A late-arriving thought (common for me nowadays): when the primary endpoint is time to progression or PFS, it can be many months even years after full accrual for some indications (such as the indolent lymphomas) to compare outcomes.

Probably better to evaluate this concern on a trial by trial basis.

A more coherent approach: Decide on how much information can be borrowed between the treatment effect on progression and the treatment effect on death, require having a power of 0.5 to detect a death effect on its own, the borrow the agreed-upon information in a Bayesian analysis as proposed here.

To Frank’s comment, I generally agree, albeit the reality is the need to have an experienced statistician involved in the study design and execution to implement a priori interim stopping rules, whether frequentist (e.g. using conditional power) or Bayesian (e.g. using predicted probability of success), and then to have an experienced DMC/DSMB convened with reasonable pre-specified thresholds to engage in decision making during closed (executive) sessions when presented with the data.

Of course, the budget for the study via whatever the funding entity is, industry or otherwise, still needs to be sufficient to cover the full costs of the study, including the DMC/DSMB, should it go to completion, presuming proper a priori power/sample size estimates were done, which is yet another issue…

Over the past 20 years, give or take, where I have sat on monitoring committees for IDE/PII/PIII trials, formal pre-specified interim stopping rules (safety, efficacy, futility) have been present only in a minority of them, albeit there have been interim sample size adjustments in some.

Without going into details, in one example of a PIII pivotal trial with formal interim stopping rules, with 3 pre-defined interim analysis time points and conditional power thresholds, and in the absence of clear safety concerns, the trend in conditional power was not favorable for the study over the multiple interim analyses. However, the strict threshold for stopping the study for futility (CP = 0.10) was never crossed, even though it dropped below 0.20 by the second interim analysis, at which time enrollment was still underway.

In the end, the study went to full enrollment and completion but failed the primary endpoint. In hindsight, the study probably could have been stopped for futility earlier, perhaps with a different decision framework.

In post study discussions, there were considerations for how might different decisions have been made, in the setting of a very strict threshold of CP = 0.10 for a futility decision, and where the disposition was to “give the trial every chance to succeed”.

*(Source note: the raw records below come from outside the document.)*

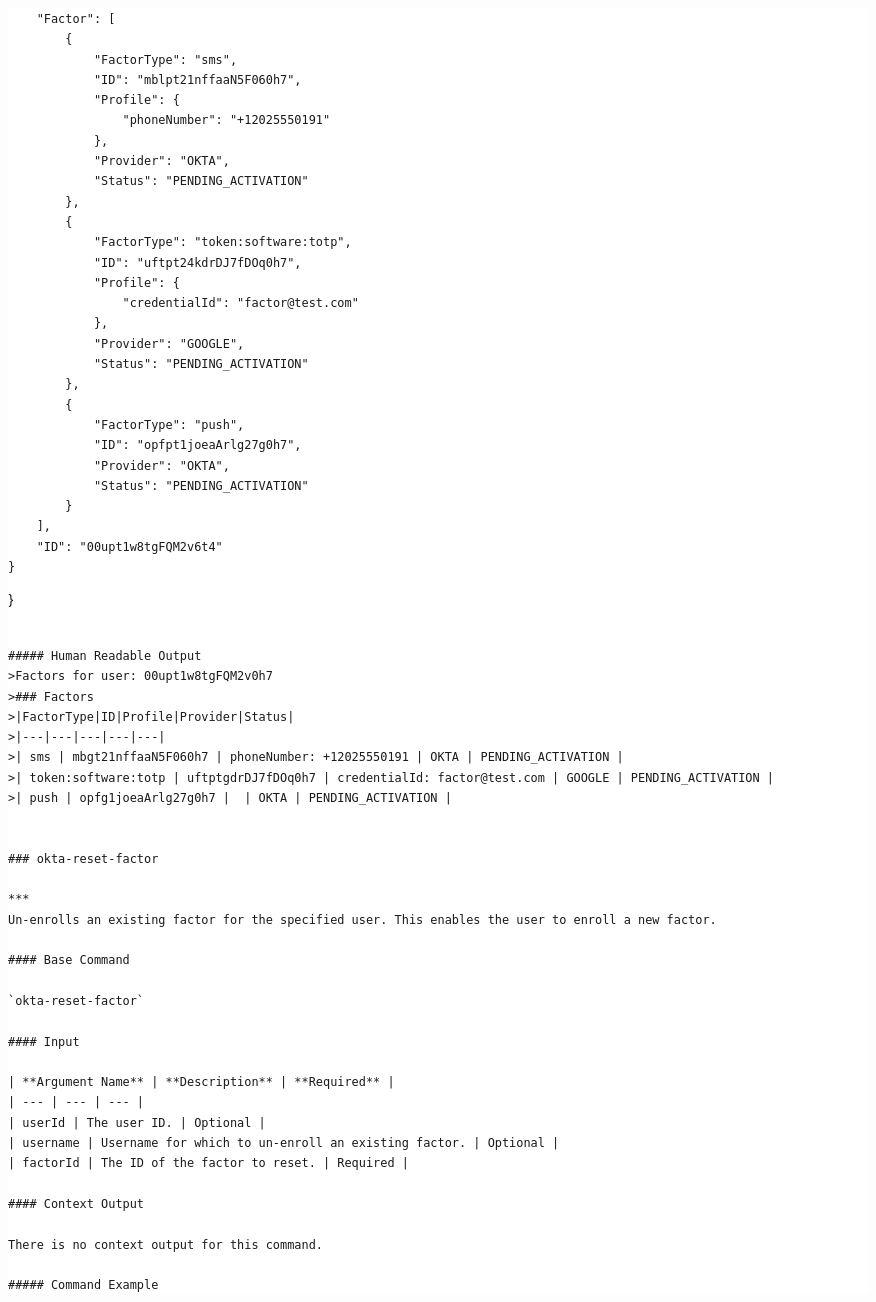         "Factor": [
            {
                "FactorType": "sms",
                "ID": "mblpt21nffaaN5F060h7",
                "Profile": {
                    "phoneNumber": "+12025550191"
                },
                "Provider": "OKTA",
                "Status": "PENDING_ACTIVATION"
            },
            {
                "FactorType": "token:software:totp",
                "ID": "uftpt24kdrDJ7fDOq0h7",
                "Profile": {
                    "credentialId": "factor@test.com"
                },
                "Provider": "GOOGLE",
                "Status": "PENDING_ACTIVATION"
            },
            {
                "FactorType": "push",
                "ID": "opfpt1joeaArlg27g0h7",
                "Provider": "OKTA",
                "Status": "PENDING_ACTIVATION"
            }
        ],
        "ID": "00upt1w8tgFQM2v6t4"
    }
}
```

##### Human Readable Output
>Factors for user: 00upt1w8tgFQM2v0h7
>### Factors
>|FactorType|ID|Profile|Provider|Status|
>|---|---|---|---|---|
>| sms | mbgt21nffaaN5F060h7 | phoneNumber: +12025550191 | OKTA | PENDING_ACTIVATION |
>| token:software:totp | uftptgdrDJ7fDOq0h7 | credentialId: factor@test.com | GOOGLE | PENDING_ACTIVATION |
>| push | opfg1joeaArlg27g0h7 |  | OKTA | PENDING_ACTIVATION |


### okta-reset-factor

***
Un-enrolls an existing factor for the specified user. This enables the user to enroll a new factor.

#### Base Command

`okta-reset-factor`

#### Input

| **Argument Name** | **Description** | **Required** |
| --- | --- | --- |
| userId | The user ID. | Optional | 
| username | Username for which to un-enroll an existing factor. | Optional | 
| factorId | The ID of the factor to reset. | Required | 

#### Context Output

There is no context output for this command.

##### Command Example
```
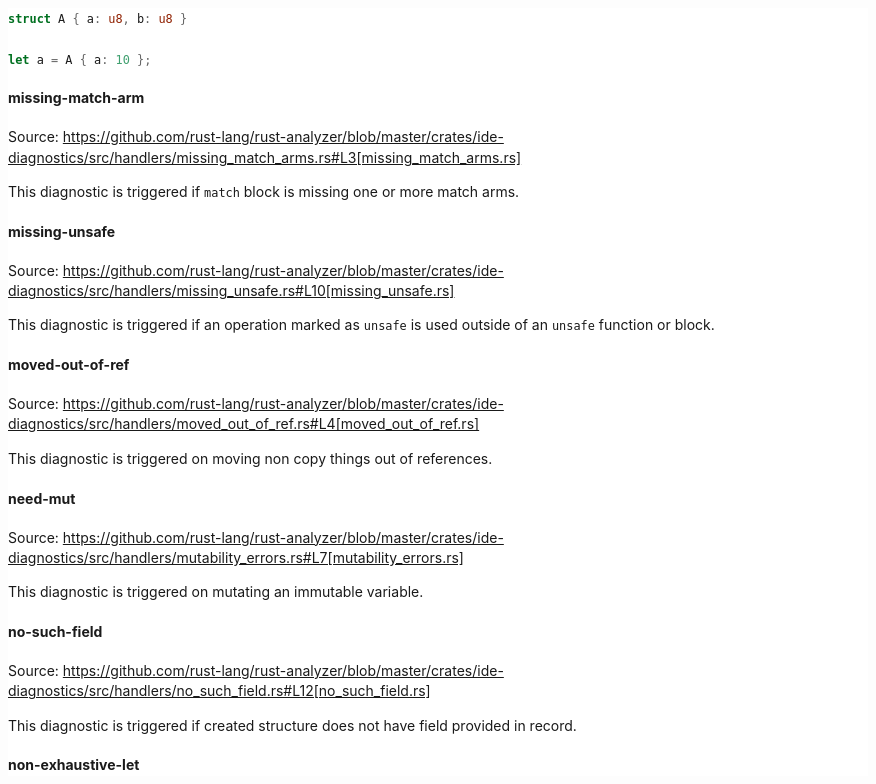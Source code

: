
 ```rust
struct A { a: u8, b: u8 }

let a = A { a: 10 };
```




#### missing-match-arm

Source: https://github.com/rust-lang/rust-analyzer/blob/master/crates/ide-diagnostics/src/handlers/missing_match_arms.rs#L3[missing_match_arms.rs]


This diagnostic is triggered if `match` block is missing one or more match arms.




#### missing-unsafe

Source: https://github.com/rust-lang/rust-analyzer/blob/master/crates/ide-diagnostics/src/handlers/missing_unsafe.rs#L10[missing_unsafe.rs]


This diagnostic is triggered if an operation marked as `unsafe` is used outside of an `unsafe` function or block.




#### moved-out-of-ref

Source: https://github.com/rust-lang/rust-analyzer/blob/master/crates/ide-diagnostics/src/handlers/moved_out_of_ref.rs#L4[moved_out_of_ref.rs]


This diagnostic is triggered on moving non copy things out of references.




#### need-mut

Source: https://github.com/rust-lang/rust-analyzer/blob/master/crates/ide-diagnostics/src/handlers/mutability_errors.rs#L7[mutability_errors.rs]


This diagnostic is triggered on mutating an immutable variable.




#### no-such-field

Source: https://github.com/rust-lang/rust-analyzer/blob/master/crates/ide-diagnostics/src/handlers/no_such_field.rs#L12[no_such_field.rs]


This diagnostic is triggered if created structure does not have field provided in record.




#### non-exhaustive-let
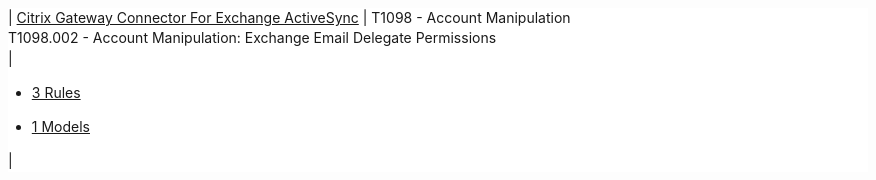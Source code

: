 | [Citrix Gateway Connector For Exchange ActiveSync](../DS/Citrix/citrix_gateway_connector_for_exchange_activesync/ds_citrix_citrix_gateway_connector_for_exchange_activesync.md) | T1098 - Account Manipulation<br>T1098.002 - Account Manipulation: Exchange Email Delegate Permissions<br>                                                                                                                                                                                                                                                                                                                                                                                                                                                                                                                                                                                                                                                                                                                                                                                                                                                                                                                                                                                                                                                                                                                                                                                                                                                                                                                                                                                                                                                                                                                                                                                                                                                                                                                                                                                                                                                                                                                                                                                                                                                                                                                                                                                                                                                                                                                                                                                                                                                                                                                                                                                                                        | [<ul><li>3 Rules</li></ul><ul><li>1 Models</li></ul>](../DS/Citrix/citrix_gateway_connector_for_exchange_activesync/RM/r_m_citrix_citrix_gateway_connector_for_exchange_activesync_Privilege_Escalation.md) |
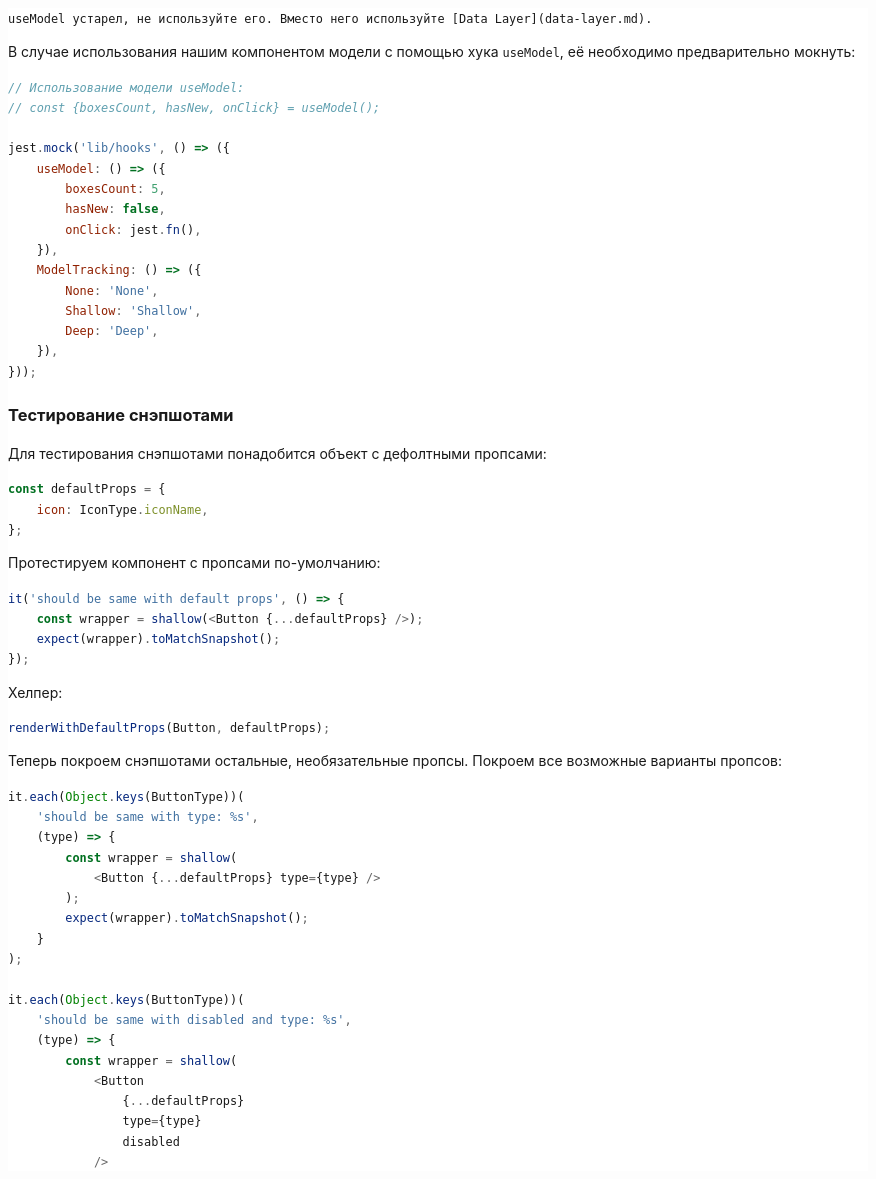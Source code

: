     useModel устарел, не используйте его. Вместо него используйте [Data Layer](data-layer.md).

В случае использования нашим компонентом модели с помощью хука `useModel`, её необходимо предварительно мокнуть:

```javascript
// Использование модели useModel:
// const {boxesCount, hasNew, onClick} = useModel();

jest.mock('lib/hooks', () => ({
    useModel: () => ({
        boxesCount: 5,
        hasNew: false,
        onClick: jest.fn(),
    }),
    ModelTracking: () => ({
        None: 'None',
        Shallow: 'Shallow',
        Deep: 'Deep',
    }),
}));
```

### Тестирование снэпшотами

Для тестирования снэпшотами понадобится объект с дефолтными пропсами:

```javascript
const defaultProps = {
    icon: IconType.iconName,
};
```

Протестируем компонент с пропсами по-умолчанию:

```javascript
it('should be same with default props', () => {
    const wrapper = shallow(<Button {...defaultProps} />);
    expect(wrapper).toMatchSnapshot();
});
```

Хелпер:

```javascript
renderWithDefaultProps(Button, defaultProps);
```

Теперь покроем снэпшотами остальные, необязательные пропсы. Покроем все возможные варианты пропсов:

```javascript
it.each(Object.keys(ButtonType))(
    'should be same with type: %s',
    (type) => {
        const wrapper = shallow(
            <Button {...defaultProps} type={type} />
        );
        expect(wrapper).toMatchSnapshot();
    }
);

it.each(Object.keys(ButtonType))(
    'should be same with disabled and type: %s',
    (type) => {
        const wrapper = shallow(
            <Button
                {...defaultProps}
                type={type}
                disabled
            />
```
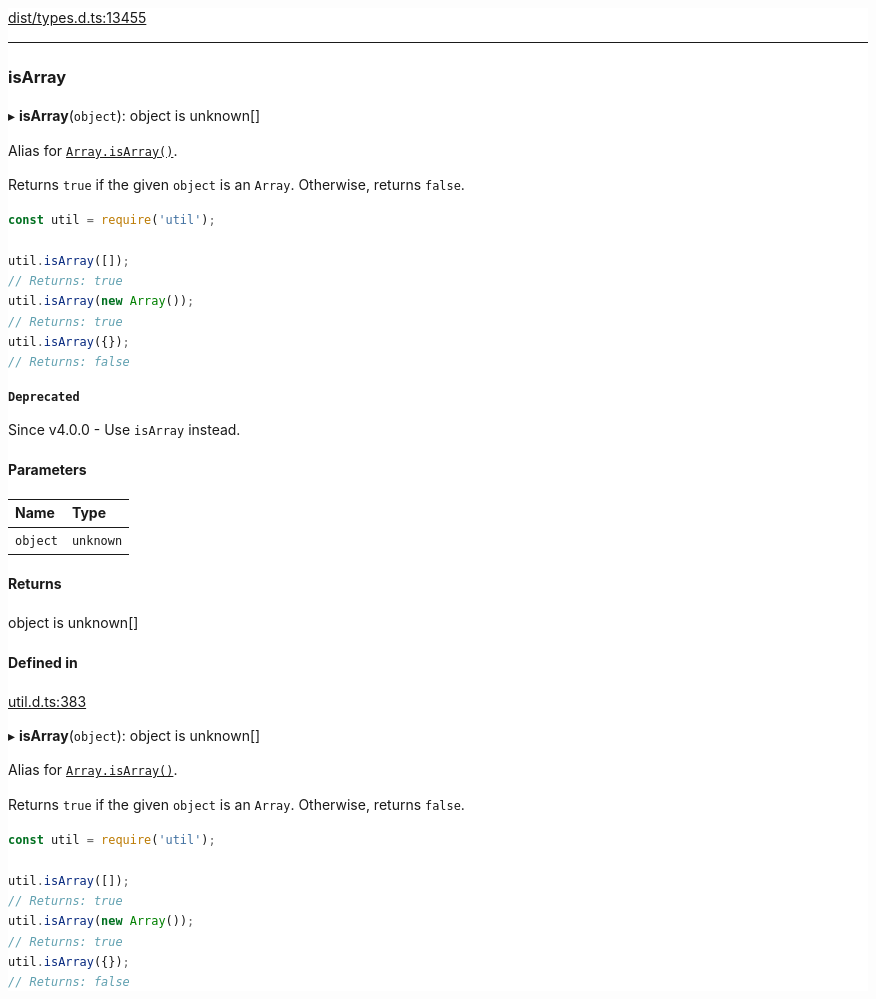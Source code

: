 [dist/types.d.ts:13455](https://github.com/valgaze/bun-types/blob/5e53f27/dist/types.d.ts#L13455)

___

### isArray

▸ **isArray**(`object`): object is unknown[]

Alias for [`Array.isArray()`](https://developer.mozilla.org/en-US/docs/Web/JavaScript/Reference/Global_Objects/Array/isArray).

Returns `true` if the given `object` is an `Array`. Otherwise, returns `false`.

```js
const util = require('util');

util.isArray([]);
// Returns: true
util.isArray(new Array());
// Returns: true
util.isArray({});
// Returns: false
```

**`Deprecated`**

Since v4.0.0 - Use `isArray` instead.

#### Parameters

| Name | Type |
| :------ | :------ |
| `object` | `unknown` |

#### Returns

object is unknown[]

#### Defined in

[util.d.ts:383](https://github.com/valgaze/bun-types/blob/5e53f27/util.d.ts#L383)

▸ **isArray**(`object`): object is unknown[]

Alias for [`Array.isArray()`](https://developer.mozilla.org/en-US/docs/Web/JavaScript/Reference/Global_Objects/Array/isArray).

Returns `true` if the given `object` is an `Array`. Otherwise, returns `false`.

```js
const util = require('util');

util.isArray([]);
// Returns: true
util.isArray(new Array());
// Returns: true
util.isArray({});
// Returns: false
```

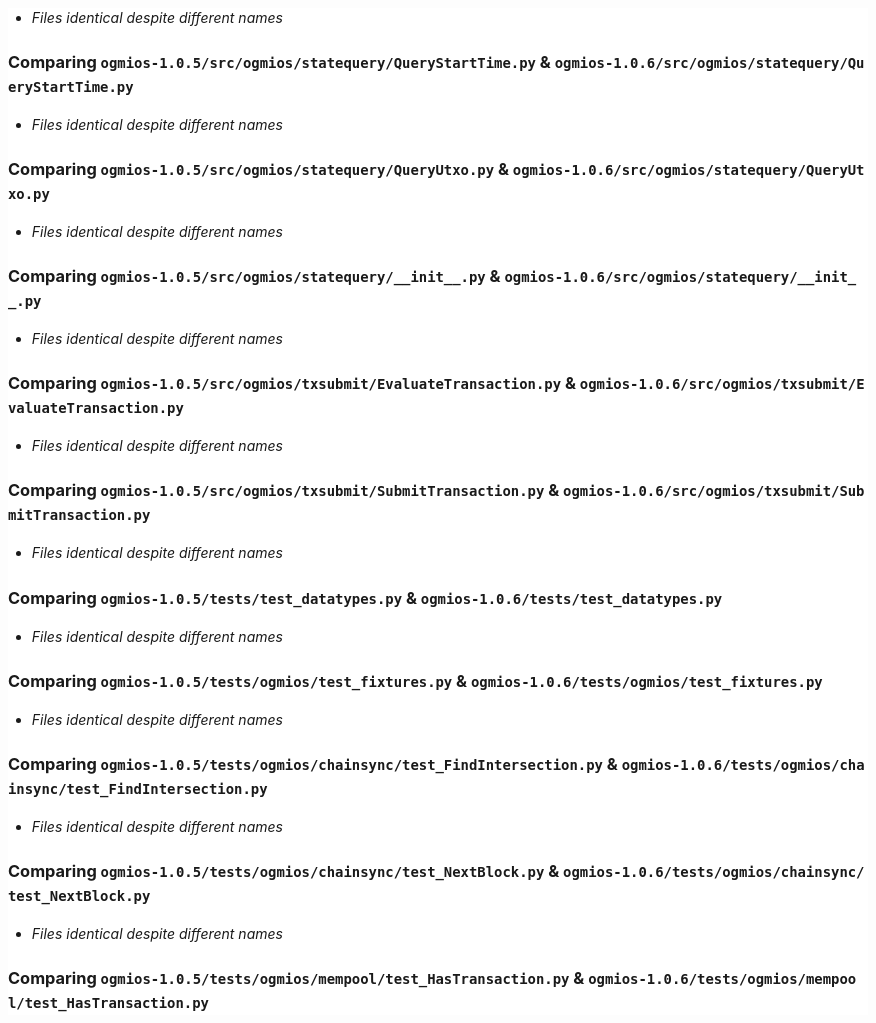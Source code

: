  * *Files identical despite different names*

### Comparing `ogmios-1.0.5/src/ogmios/statequery/QueryStartTime.py` & `ogmios-1.0.6/src/ogmios/statequery/QueryStartTime.py`

 * *Files identical despite different names*

### Comparing `ogmios-1.0.5/src/ogmios/statequery/QueryUtxo.py` & `ogmios-1.0.6/src/ogmios/statequery/QueryUtxo.py`

 * *Files identical despite different names*

### Comparing `ogmios-1.0.5/src/ogmios/statequery/__init__.py` & `ogmios-1.0.6/src/ogmios/statequery/__init__.py`

 * *Files identical despite different names*

### Comparing `ogmios-1.0.5/src/ogmios/txsubmit/EvaluateTransaction.py` & `ogmios-1.0.6/src/ogmios/txsubmit/EvaluateTransaction.py`

 * *Files identical despite different names*

### Comparing `ogmios-1.0.5/src/ogmios/txsubmit/SubmitTransaction.py` & `ogmios-1.0.6/src/ogmios/txsubmit/SubmitTransaction.py`

 * *Files identical despite different names*

### Comparing `ogmios-1.0.5/tests/test_datatypes.py` & `ogmios-1.0.6/tests/test_datatypes.py`

 * *Files identical despite different names*

### Comparing `ogmios-1.0.5/tests/ogmios/test_fixtures.py` & `ogmios-1.0.6/tests/ogmios/test_fixtures.py`

 * *Files identical despite different names*

### Comparing `ogmios-1.0.5/tests/ogmios/chainsync/test_FindIntersection.py` & `ogmios-1.0.6/tests/ogmios/chainsync/test_FindIntersection.py`

 * *Files identical despite different names*

### Comparing `ogmios-1.0.5/tests/ogmios/chainsync/test_NextBlock.py` & `ogmios-1.0.6/tests/ogmios/chainsync/test_NextBlock.py`

 * *Files identical despite different names*

### Comparing `ogmios-1.0.5/tests/ogmios/mempool/test_HasTransaction.py` & `ogmios-1.0.6/tests/ogmios/mempool/test_HasTransaction.py`
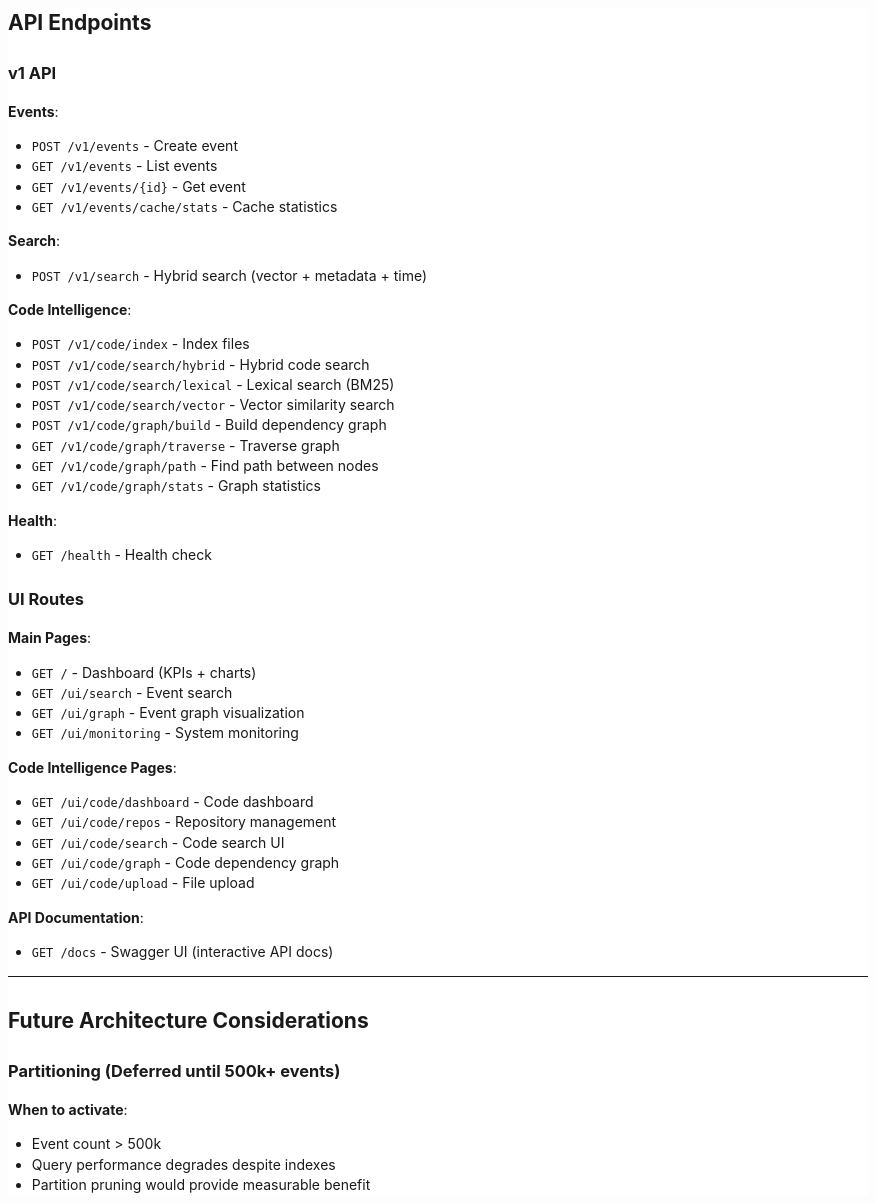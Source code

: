 
## API Endpoints

### v1 API

**Events**:
- `POST /v1/events` - Create event
- `GET /v1/events` - List events
- `GET /v1/events/{id}` - Get event
- `GET /v1/events/cache/stats` - Cache statistics

**Search**:
- `POST /v1/search` - Hybrid search (vector + metadata + time)

**Code Intelligence**:
- `POST /v1/code/index` - Index files
- `POST /v1/code/search/hybrid` - Hybrid code search
- `POST /v1/code/search/lexical` - Lexical search (BM25)
- `POST /v1/code/search/vector` - Vector similarity search
- `POST /v1/code/graph/build` - Build dependency graph
- `GET /v1/code/graph/traverse` - Traverse graph
- `GET /v1/code/graph/path` - Find path between nodes
- `GET /v1/code/graph/stats` - Graph statistics

**Health**:
- `GET /health` - Health check

### UI Routes

**Main Pages**:
- `GET /` - Dashboard (KPIs + charts)
- `GET /ui/search` - Event search
- `GET /ui/graph` - Event graph visualization
- `GET /ui/monitoring` - System monitoring

**Code Intelligence Pages**:
- `GET /ui/code/dashboard` - Code dashboard
- `GET /ui/code/repos` - Repository management
- `GET /ui/code/search` - Code search UI
- `GET /ui/code/graph` - Code dependency graph
- `GET /ui/code/upload` - File upload

**API Documentation**:
- `GET /docs` - Swagger UI (interactive API docs)

---

## Future Architecture Considerations

### Partitioning (Deferred until 500k+ events)

**When to activate**:
- Event count > 500k
- Query performance degrades despite indexes
- Partition pruning would provide measurable benefit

I would also note that generally, recommendations made by the DMC/DSMB to the sponsor are not binding per the committee charter, thus still leaving some discretion on the part of the sponsor.

One option would have been to provide a pre-defined communication channel to sponsor related persons that were not directly involved in the conduct of the study, so as to not bias the conduct of the study by having knowledge of interim findings and concerns.

If that was present, I suspect that when the CP dropped below 0.2, there would have been preliminary communications via that channel regarding the study. A decision could have been made to stop at that time, or again in the absence of safety concerns, affirm that the sponsor wanted to continue until and unless the CP dropped to 0.10.

I suspect that even when experienced personnel are available, both in the design and the conduct of the study, stopping rules for futility are still ill-defined, probably depend upon the specific details of the study and the disease being treated, in terms of the motivations to continue the study, even when the outlook may not be favorable during interim analyses.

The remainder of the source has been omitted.